At the start of my research into wind energy, I met an elderly couple living opposite a wind farm in Cornwall who questioned why people were opposed to them. They talked about the benefits it had created for their area, including funding for local community groups, as well as providing renewable energy for the country. I’ve had similar discussions throughout my research, which demonstrate that there are opportunities to develop wind farms in areas where they have support.

In 2015, the UK government introduced strict regulations which effectively banned onshore wind farms in England. This was a result of over 100 MPs writing to the prime minister calling for an end to the support mechanisms for onshore wind. But there’s evidence that wind energy is popular. In fact, recent research shows that 74 per cent of people living in the voting area of those objecting MPs actually support onshore wind and 73 per cent would be happy to live near wind turbines. Sixty six per cent of the British public think the government should reverse the ban. Current policy is not reflecting their opinion.

The recent IPCC report has sparked much discussion on the need to reduce carbon emissions, and has emphasised the benefit of wind farms. Onshore wind is one of the lowest cost forms of electricity and has high levels of public support. Despite this, unpopular options, such as fracking, are being pursued instead.

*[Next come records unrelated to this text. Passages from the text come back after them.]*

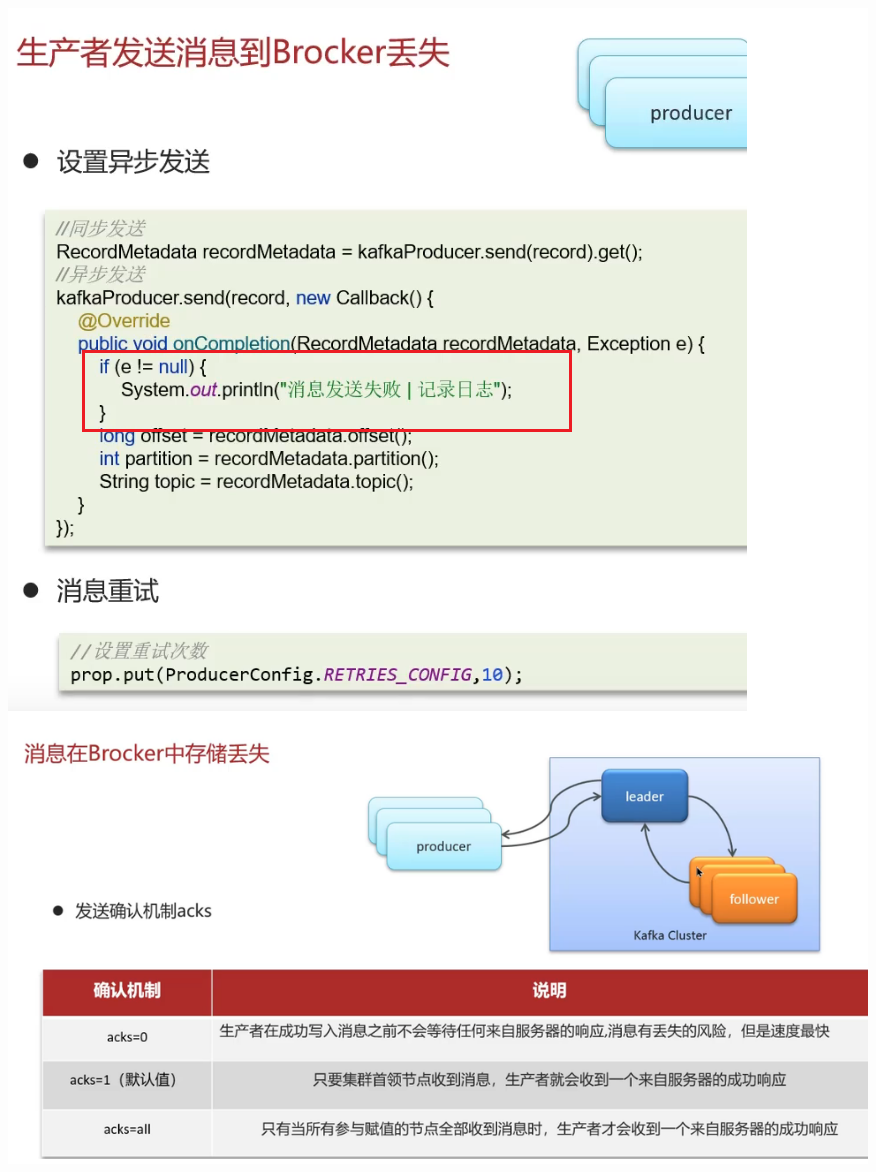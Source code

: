![](../../images/GT67bHiZGoJDZIx1Kq8capMHnUD.png)

![](../../images/O2zHb17stoPNNwx0OhdcNWYVnPe.png)
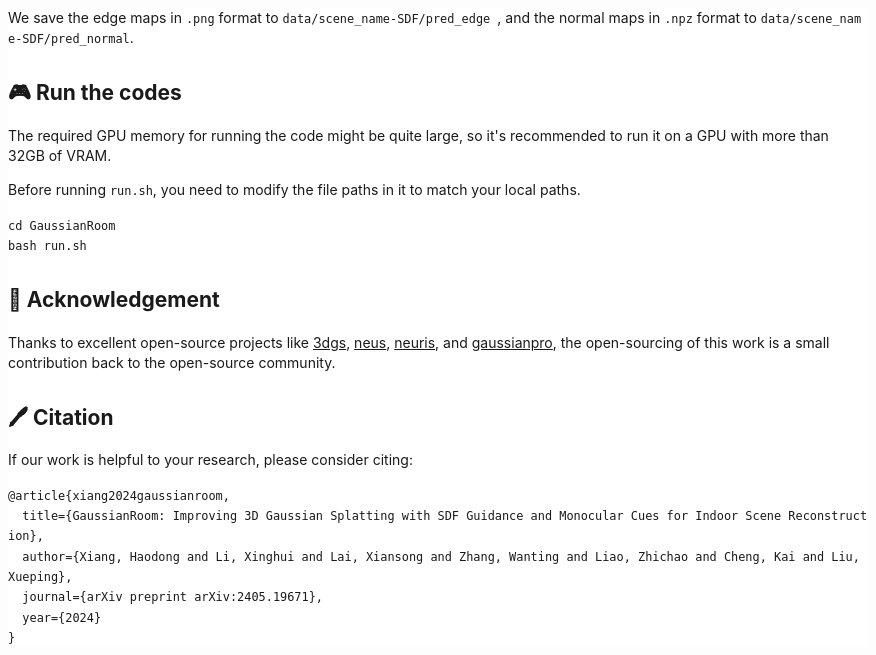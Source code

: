 We save the edge maps in `.png` format to `data/scene_name-SDF/pred_edge `, and the normal maps in `.npz` format to `data/scene_name-SDF/pred_normal`.

## 🎮 Run the codes

The required GPU memory for running the code might be quite large, so it's recommended to run it on a GPU with more than 32GB of VRAM.

Before running `run.sh`, you need to modify the file paths in it to match your local paths.

```
cd GaussianRoom
bash run.sh
```

## 📜 Acknowledgement

Thanks to excellent open-source projects like [3dgs](https://github.com/graphdeco-inria/gaussian-splatting), [neus](https://github.com/Totoro97/NeuS), [neuris](https://github.com/jiepengwang/NeuRIS), and [gaussianpro](https://github.com/kcheng1021/GaussianPro), the open-sourcing of this work is a small contribution back to the open-source community.

## 🖊 Citation

If our work is helpful to your research, please consider citing:

```
@article{xiang2024gaussianroom,
  title={GaussianRoom: Improving 3D Gaussian Splatting with SDF Guidance and Monocular Cues for Indoor Scene Reconstruction},
  author={Xiang, Haodong and Li, Xinghui and Lai, Xiansong and Zhang, Wanting and Liao, Zhichao and Cheng, Kai and Liu, Xueping},
  journal={arXiv preprint arXiv:2405.19671},
  year={2024}
}
```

We could even lose existing onshore wind capacity
Most onshore wind farms are granted planning permission for 25 years. Since the ban in 2015, the number of applications for new onshore wind farms in England has plummeted, with a 94 per cent drop over the past three years. Installing new turbines on existing sites (known as ‘repowering’) via new planning consent is currently the only way of increasing our onshore wind energy output in England. This can lead to higher energy output due to the greater efficiency of updated technology (on average the increase has been 171 per cent). But, if these sites do not reapply at the end of 25 years, renewable capacity will fall.

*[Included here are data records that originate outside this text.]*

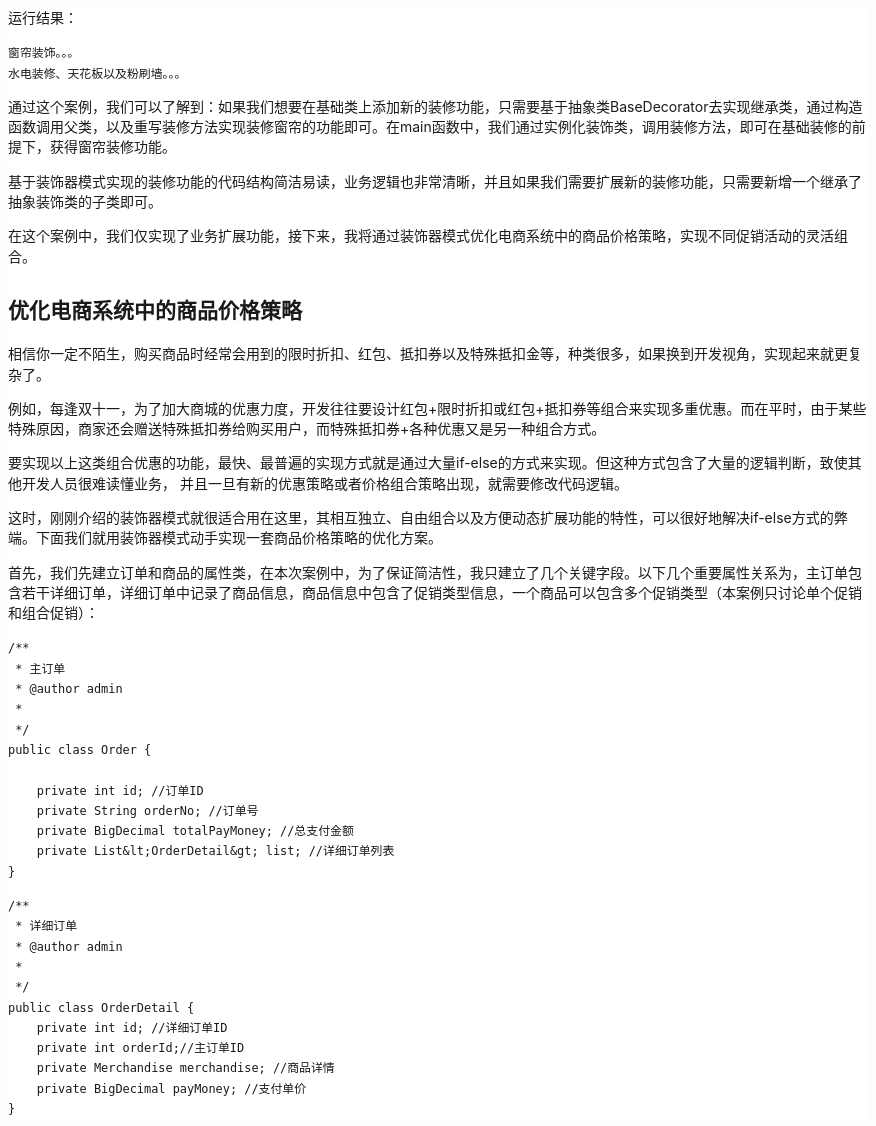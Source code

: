 运行结果：

```
窗帘装饰。。。
水电装修、天花板以及粉刷墙。。。

```

通过这个案例，我们可以了解到：如果我们想要在基础类上添加新的装修功能，只需要基于抽象类BaseDecorator去实现继承类，通过构造函数调用父类，以及重写装修方法实现装修窗帘的功能即可。在main函数中，我们通过实例化装饰类，调用装修方法，即可在基础装修的前提下，获得窗帘装修功能。

基于装饰器模式实现的装修功能的代码结构简洁易读，业务逻辑也非常清晰，并且如果我们需要扩展新的装修功能，只需要新增一个继承了抽象装饰类的子类即可。

在这个案例中，我们仅实现了业务扩展功能，接下来，我将通过装饰器模式优化电商系统中的商品价格策略，实现不同促销活动的灵活组合。

## 优化电商系统中的商品价格策略

相信你一定不陌生，购买商品时经常会用到的限时折扣、红包、抵扣券以及特殊抵扣金等，种类很多，如果换到开发视角，实现起来就更复杂了。

例如，每逢双十一，为了加大商城的优惠力度，开发往往要设计红包+限时折扣或红包+抵扣券等组合来实现多重优惠。而在平时，由于某些特殊原因，商家还会赠送特殊抵扣券给购买用户，而特殊抵扣券+各种优惠又是另一种组合方式。

要实现以上这类组合优惠的功能，最快、最普遍的实现方式就是通过大量if-else的方式来实现。但这种方式包含了大量的逻辑判断，致使其他开发人员很难读懂业务， 并且一旦有新的优惠策略或者价格组合策略出现，就需要修改代码逻辑。

这时，刚刚介绍的装饰器模式就很适合用在这里，其相互独立、自由组合以及方便动态扩展功能的特性，可以很好地解决if-else方式的弊端。下面我们就用装饰器模式动手实现一套商品价格策略的优化方案。

首先，我们先建立订单和商品的属性类，在本次案例中，为了保证简洁性，我只建立了几个关键字段。以下几个重要属性关系为，主订单包含若干详细订单，详细订单中记录了商品信息，商品信息中包含了促销类型信息，一个商品可以包含多个促销类型（本案例只讨论单个促销和组合促销）：

```
/**
 * 主订单
 * @author admin
 *
 */
public class Order {
	
	private int id; //订单ID
	private String orderNo; //订单号
	private BigDecimal totalPayMoney; //总支付金额
	private List&lt;OrderDetail&gt; list; //详细订单列表
}

```

```
/**
 * 详细订单
 * @author admin
 *
 */
public class OrderDetail {
	private int id; //详细订单ID
	private int orderId;//主订单ID
	private Merchandise merchandise; //商品详情
	private BigDecimal payMoney; //支付单价
}

```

A new approach to revive the market
A measured approach should be taken to increasing onshore wind developments. Policies adopted in Scotland, ensuring that environmental standards are met and communities are fully engaged in plans, could provide a model for the rest of the UK. Key aspects of this approach are:

  • Environmental and landscape considerations
    Decisions about sites should consider landscape protection. Learning from existing successful sites, development should only take place in areas where the landscape can accommodate larger turbines. Assessing environmental impacts against energy yield should be central to the design of schemes.
  • Community benefits and involvement
    It is important that communities are involved from the start, working with developers to ensure projects strike the best balance between environmental impacts, energy output and economic benefits. This could be achieved by using the Scottish approach of increasing shared ownership or through adopting a more site-specific approach to identifying how communities can benefit from individual projects.
  • Economic opportunities
    Onshore wind’s scope to benefit the local and national economy in relation to jobs in a range of sectors should be considered. This includes innovation opportunities in turbine and blade design, and energy system advantages such as the potential to combine energy generation and storage.

At a point when we have to ramp up climate action, new onshore wind development is an obvious opportunity to expand renewable energy generation in a way that is popular with the public, as well as providing additional local community and national economic benefits. It’s high time for an onshore wind revival in England.

Green Alliance are jointly hosting an event with PRASEG to explore the conditions needed for onshore wind to be deployed in the UK. If you would like to register your interest in attending, please contact Pamela Rudolph at pamela.rudolph@praseg.org.uk.

[Copyright Oast House Archive]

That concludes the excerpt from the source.